CIR v. T Shuttle Services
G.R. No. 240729, August 24, 2020
Laws and Regulations: Sec. 228 of the NIRC, Section 3 of RR 12-99, RMO 40-2019
Doctrine: Limitation on Presumption of Registered Mail
• July 15, 2009: CIR issued to respondent a Letter of Notice (LN) No. 057-RLF-07-00-00047 informing it of the discrepancy found after comparing its tax returns for CY 2007 with the RELIEF and Third-Party Matching under the Tax Reconciliation System
• July 24, 2009: LN was received and signed by a certain Malou Bohol
• January 12, 2010: CIR issued Letter of Authority (LOA) No. 200800044533 AND nic
• March 29, 2010: CIR issued a PAN for IT and VAT
• July 20, 2010: CIR issued a FAN for IT and VAT
• November 28, 2012: RDO issued a PCL requesting respondent to pay the assessed tax liability within 10 days from notice
• January 23, 2013: RDO issued a FNBS giving respondent the last opportunity to settle its tax liability within 10 days from notice
• March 20, 2013: T Shuttle sent a letter to the RDO and the collection officers stating that: (1) it is not aware of any pending liability for CY 2007 (2) Mr. B. Benitez, who signed and received the preliminary notices, was a disgruntled rank-and-file employee not authorized to receive the notices; and (3) Mr. B. Benitez did not forward the notices to it. It also requested a grace period of 1 month to review its documents.
• April 2, 2013: RDO denied the requested 1-month grace period.
• April 19, 2013: T Shuttle protested the FNBS: (1) not liable for IT (2) exemp from VAT as common carrier (3) service of the NIC was invalid (4) did not receive the PAN and FAN prior to the issuance of the FNBS.
• April 23, 2013: constructively served with WDL
• May 2, 2013: filed a Petition for Review (With Prayer for Preliminary Injunction and Issuance of a Temporary Restraining Order) with the CTA
• August 22, 2013: CIR prayed for the denial of the petition for review (1) due process was observed (2) failed to timely protest FAN and to submit within the prescribed period of 60 days supporting documents (3) presumption of the propriety and exactness of tax assessments
• CTA Division: granted
• MR of CIR in CTA Division: denied
• CTA En Banc: affirmed the ruling of the CTA Division that the CIR failed to prove that the PAN and the FAN were properly and duly served upon and received by T Shuttle and failure to demand payment of the taxes due within a specific period
ISSUES:
1. W/N Due Process Observed
2. W/N FAN is void for not containing definite due date
HELD: petition for review on certiorari is DENIED
1. NO.
• As can be gleaned from the above provisions (due process requirement in Section 228 of the NIRC, Section 3 of RR 12-99 dated September 6, 1999), service of the PAN or the FAN to the taxpayer may be made by registered mail. Under Section 3(v), Rule 131 of the Rules of Court, there is a disputable presumption that "a letter duly directed and mailed was received in the regular course of the mail." However, the presumption is subject to controversion and direct denial, in which case the burden is shifted to the party favored by the presumption to establish that the subject mailed letter was actually received by the addressee.

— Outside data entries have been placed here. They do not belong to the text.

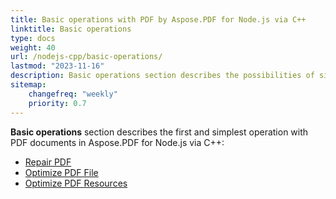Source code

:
 ```yaml
---
title: Basic operations with PDF by Aspose.PDF for Node.js via C++ 
linktitle: Basic operations
type: docs
weight: 40
url: /nodejs-cpp/basic-operations/
lastmod: "2023-11-16"
description: Basic operations section describes the possibilities of simplest operation with PDF documents using the Aspose.PDF for Node.js via C++.
sitemap:
    changefreq: "weekly"
    priority: 0.7
---
```


**Basic operations** section describes the first and simplest operation with PDF documents in Aspose.PDF for Node.js via C++:

- [Repair PDF](/pdf/nodejs-cpp/repair-pdf/)
- [Optimize PDF File](/pdf/nodejs-cpp/optimize-pdf/)
- [Optimize PDF Resources](/pdf/nodejs-cpp/optimize-pdf-resources/)


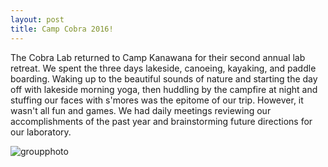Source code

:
 ```yaml
---
layout: post
title: Camp Cobra 2016!
---
```


The Cobra Lab returned to Camp Kanawana for their second annual lab retreat. We spent the three days lakeside, canoeing, kayaking, and paddle boarding. Waking up to the beautiful sounds of nature and starting the day off with lakeside morning yoga, then huddling by the campfire at night and stuffing our faces with s'mores was the epitome of our trip. However, it wasn't all fun and games. We had daily meetings reviewing our accomplishments of the past year and brainstorming future directions for our laboratory.

![groupphoto](/images/group_photo.JPG)

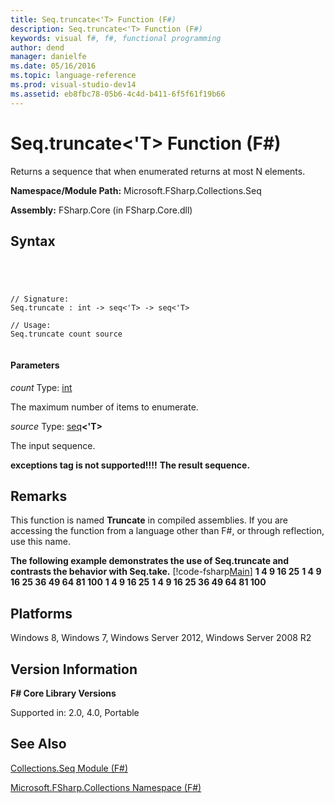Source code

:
 ```yaml
---
title: Seq.truncate<'T> Function (F#)
description: Seq.truncate<'T> Function (F#)
keywords: visual f#, f#, functional programming
author: dend
manager: danielfe
ms.date: 05/16/2016
ms.topic: language-reference
ms.prod: visual-studio-dev14
ms.assetid: eb8fbc78-05b6-4c4d-b411-6f5f61f19b66 
---
```


# Seq.truncate<'T> Function (F#)

Returns a sequence that when enumerated returns at most N elements.

**Namespace/Module Path:** Microsoft.FSharp.Collections.Seq

**Assembly:** FSharp.Core (in FSharp.Core.dll)


## Syntax



```




// Signature:
Seq.truncate : int -> seq<'T> -> seq<'T>

// Usage:
Seq.truncate count source


```





#### Parameters
*count*
Type: [int](http://msdn.microsoft.com/en-us/library/025d5455-3622-4ea5-9573-3ecbd4ee1375)


The maximum number of items to enumerate.


*source*
Type: [seq](http://msdn.microsoft.com/en-us/library/2f0c87c6-8a0d-4d33-92a6-10d1d037ce75)**&lt;'T&gt;**


The input sequence.



**exceptions tag is not supported!!!!**
**The result sequence.**
## Remarks
This function is named **Truncate** in compiled assemblies. If you are accessing the function from a language other than F#, or through reflection, use this name.

**The following example demonstrates the use of Seq.truncate and contrasts the behavior with Seq.take.**
[!code-fsharp[Main](snippets/fssequences/snippet16.fs)]
**1 4 9 16 25**
**1 4 9 16 25 36 49 64 81 100**
**1 4 9 16 25**
**1 4 9 16 25 36 49 64 81 100**
## Platforms
Windows 8, Windows 7, Windows Server 2012, Windows Server 2008 R2


## Version Information
**F# Core Library Versions**

Supported in: 2.0, 4.0, Portable




## See Also
[Collections.Seq Module &#40;F&#35;&#41;](Collections.Seq-Module-%5BFSharp%5D.md)

[Microsoft.FSharp.Collections Namespace &#40;F&#35;&#41;](Microsoft.FSharp.Collections-Namespace-%5BFSharp%5D.md)

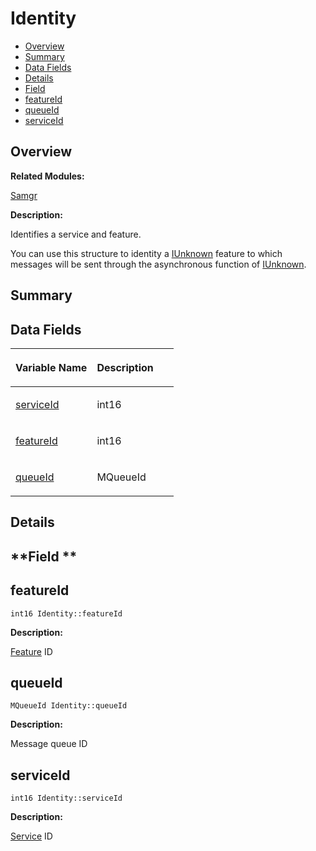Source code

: # Identity<a name="EN-US_TOPIC_0000001054918159"></a>

-   [Overview](#section1236276226165632)
-   [Summary](#section1686359004165632)
-   [Data Fields](#pub-attribs)
-   [Details](#section852837605165632)
-   [Field](#section231810944165632)
-   [featureId](#a8a76b43d4bb4e3d861ff63e0716f178d)
-   [queueId](#ad34d38c75a24903672bb64f29c1b1132)
-   [serviceId](#a062375b8be3ad40e72263a7ce2268af3)

## **Overview**<a name="section1236276226165632"></a>

**Related Modules:**

[Samgr](samgr.md)

**Description:**

Identifies a service and feature. 

You can use this structure to identity a  [IUnknown](iunknown.md)  feature to which messages will be sent through the asynchronous function of  [IUnknown](iunknown.md). 

## **Summary**<a name="section1686359004165632"></a>

## Data Fields<a name="pub-attribs"></a>

<a name="table1456054174165632"></a>
<table><thead align="left"><tr id="row1003750964165632"><th class="cellrowborder" valign="top" width="50%" id="mcps1.1.3.1.1"><p id="p324473493165632"><a name="p324473493165632"></a><a name="p324473493165632"></a>Variable Name</p>
</th>
<th class="cellrowborder" valign="top" width="50%" id="mcps1.1.3.1.2"><p id="p1658744382165632"><a name="p1658744382165632"></a><a name="p1658744382165632"></a>Description</p>
</th>
</tr>
</thead>
<tbody><tr id="row549603196165632"><td class="cellrowborder" valign="top" width="50%" headers="mcps1.1.3.1.1 "><p id="p1214858234165632"><a name="p1214858234165632"></a><a name="p1214858234165632"></a><a href="identity.md#a062375b8be3ad40e72263a7ce2268af3">serviceId</a></p>
</td>
<td class="cellrowborder" valign="top" width="50%" headers="mcps1.1.3.1.2 "><p id="p504218854165632"><a name="p504218854165632"></a><a name="p504218854165632"></a>int16 </p>
</td>
</tr>
<tr id="row1982071147165632"><td class="cellrowborder" valign="top" width="50%" headers="mcps1.1.3.1.1 "><p id="p1396838012165632"><a name="p1396838012165632"></a><a name="p1396838012165632"></a><a href="identity.md#a8a76b43d4bb4e3d861ff63e0716f178d">featureId</a></p>
</td>
<td class="cellrowborder" valign="top" width="50%" headers="mcps1.1.3.1.2 "><p id="p1588216855165632"><a name="p1588216855165632"></a><a name="p1588216855165632"></a>int16 </p>
</td>
</tr>
<tr id="row1137778775165632"><td class="cellrowborder" valign="top" width="50%" headers="mcps1.1.3.1.1 "><p id="p370654274165632"><a name="p370654274165632"></a><a name="p370654274165632"></a><a href="identity.md#ad34d38c75a24903672bb64f29c1b1132">queueId</a></p>
</td>
<td class="cellrowborder" valign="top" width="50%" headers="mcps1.1.3.1.2 "><p id="p852866985165632"><a name="p852866985165632"></a><a name="p852866985165632"></a>MQueueId </p>
</td>
</tr>
</tbody>
</table>

## **Details**<a name="section852837605165632"></a>

## **Field **<a name="section231810944165632"></a>

## featureId<a name="a8a76b43d4bb4e3d861ff63e0716f178d"></a>

```
int16 Identity::featureId
```

 **Description:**

[Feature](feature.md)  ID 

## queueId<a name="ad34d38c75a24903672bb64f29c1b1132"></a>

```
MQueueId Identity::queueId
```

 **Description:**

Message queue ID 

## serviceId<a name="a062375b8be3ad40e72263a7ce2268af3"></a>

```
int16 Identity::serviceId
```

 **Description:**

[Service](service.md)  ID 

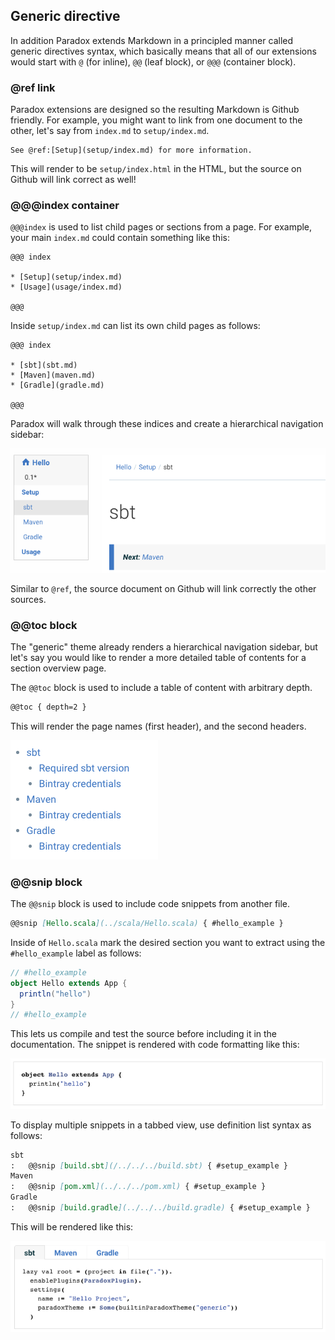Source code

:## Generic directive

In addition Paradox extends Markdown in a principled manner called generic directives syntax,
which basically means that all of our extensions would start with `@` (for inline), `@@` (leaf block), or `@@@` (container block).

### @ref link

Paradox extensions are designed so the resulting Markdown is Github friendly.
For example, you might want to link from one document to the other, let's say from `index.md` to `setup/index.md`.

```
See @ref:[Setup](setup/index.md) for more information.
```

This will render to be `setup/index.html` in the HTML, but the source on Github will link correct as well!

### @@@index container

`@@@index` is used to list child pages or sections from a page.
For example, your main `index.md` could contain something like this:

```
@@@ index

* [Setup](setup/index.md)
* [Usage](usage/index.md)

@@@
```

Inside `setup/index.md` can list its own child pages as follows:


```
@@@ index

* [sbt](sbt.md)
* [Maven](maven.md)
* [Gradle](gradle.md)

@@@
```

Paradox will walk through these indices and create a hierarchical navigation sidebar:

![index](../img/index.png)

Similar to `@ref`, the source document on Github will link correctly the other sources.

### @@toc block

The "generic" theme already renders a hierarchical navigation sidebar,
but let's say you would like to render a more detailed table of contents for a section overview page.

The `@@toc` block is used to include a table of content with arbitrary depth.

```markdown
@@toc { depth=2 }
```

This will render the page names (first header), and the second headers.

![toc](../img/toc.png)

### @@snip block

The `@@snip` block is used to include code snippets from another file.

```markdown
@@snip [Hello.scala](../scala/Hello.scala) { #hello_example }
```

Inside of `Hello.scala` mark the desired section you want to extract using the `#hello_example` label as follows:

```scala
// #hello_example
object Hello extends App {
  println("hello")
}
// #hello_example
```

This lets us compile and test the source before including it in the documentation.
The snippet is rendered with code formatting like this:

![snip](../img/snip.png)

To display multiple snippets in a tabbed view, use definition list syntax as follows:

```markdown
sbt
:   @@snip [build.sbt](/../../../build.sbt) { #setup_example }
Maven
:   @@snip [pom.xml](../../../pom.xml) { #setup_example }
Gradle
:   @@snip [build.gradle](../../../build.gradle) { #setup_example }
```

This will be rendered like this:

![multi_snip](../img/multi_snip.png)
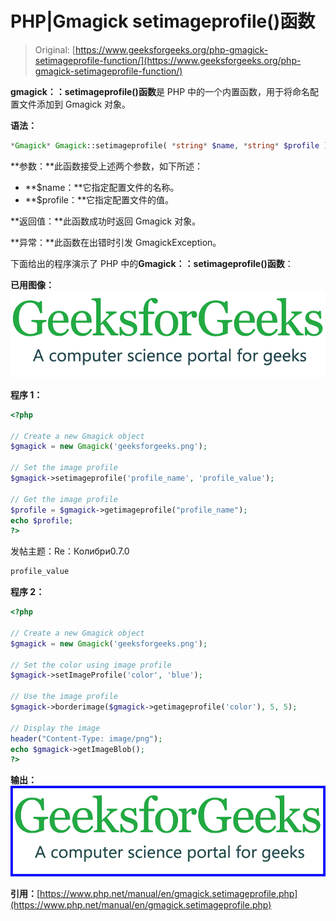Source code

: # PHP|Gmagick setimageprofile()函数

> Original: [https://www.geeksforgeeks.org/php-gmagick-setimageprofile-function/](https://www.geeksforgeeks.org/php-gmagick-setimageprofile-function/)

**gmagick：：setimageprofile()函数**是 PHP 中的一个内置函数，用于将命名配置文件添加到 Gmagick 对象。

**语法：**

```php
*Gmagick* Gmagick::setimageprofile( *string* $name, *string* $profile )
```

**参数：**此函数接受上述两个参数，如下所述：

*   **$name：**它指定配置文件的名称。
*   **$profile：**它指定配置文件的值。

**返回值：**此函数成功时返回 Gmagick 对象。

**异常：**此函数在出错时引发 GmagickException。

下面给出的程序演示了 PHP 中的**Gmagick：：setimageprofile()函数**：

**已用图像：**
![](img/07c99ec29e7a50fc3ea91a9d4a8d2f31.png)

**程序 1：**

```php
<?php

// Create a new Gmagick object
$gmagick = new Gmagick('geeksforgeeks.png');

// Set the image profile
$gmagick->setimageprofile('profile_name', 'profile_value');

// Get the image profile
$profile = $gmagick->getimageprofile("profile_name");
echo $profile;
?>
```

发帖主题：Re：Колибри0.7.0

```php
profile_value
```

**程序 2：**

```php
<?php

// Create a new Gmagick object
$gmagick = new Gmagick('geeksforgeeks.png');

// Set the color using image profile
$gmagick->setImageProfile('color', 'blue');

// Use the image profile
$gmagick->borderimage($gmagick->getimageprofile('color'), 5, 5);

// Display the image
header("Content-Type: image/png");
echo $gmagick->getImageBlob();
?>
```

**输出：**
![](img/5aa5a594c98ebe0783c38365d1ad3111.png)

**引用：**[https://www.php.net/manual/en/gmagick.setimageprofile.php](https://www.php.net/manual/en/gmagick.setimageprofile.php)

• In view of respondent's categorical denial of due receipt of the PAN and the FAN, the burden was shifted to the CIR to prove that the mailed assessment notices were indeed received by respondent or by its authorized representative. As ruled by the CTA En Banc, the CIR's mere presentation of Registry Receipt Nos. 5187 and 2581 was insufficient to prove respondent's receipt of the PAN and the FAN. It held that the witnesses for the CIR failed to identify and authenticate the signatures appearing on the registry receipts; thus, it cannot be ascertained whether the signatures appearing in the documents were those of respondent's authorized representatives. It further noted that Revenue Officer Joseph V. Galicia (Galicia), the CIR's witness, had in fact admitted during cross-examination that he was uncertain whether the PAN and FAN were actually received by respondent.
• As can be gleaned from RMO 40-2019 dated May 30, 2019, a detailed record of all assessment notices issued by the CIR is required. Notably, among the details to be recorded by the Chief of the Assessment Division or the Head of the Reviewing Office are the "[n]ame of [t]axpayer/[p]erson who received the assessment notice" and, more importantly, the "[p]osition/designation/relationship to the taxpayer, if not served to the taxpayer named in the assessment notice." While RMO 40-2019 was not yet in force at the time the questioned PAN and FAN in the case were issued, the fact of such subsequent issuance of RMO 40-2019 by the CIR gives the Court all the more reason to affirm, if only for consistency and uniformity, the CTA En Banc's finding.
2. Yes. Question of fact which this Court will not entertain in the present appeal under Rule 45.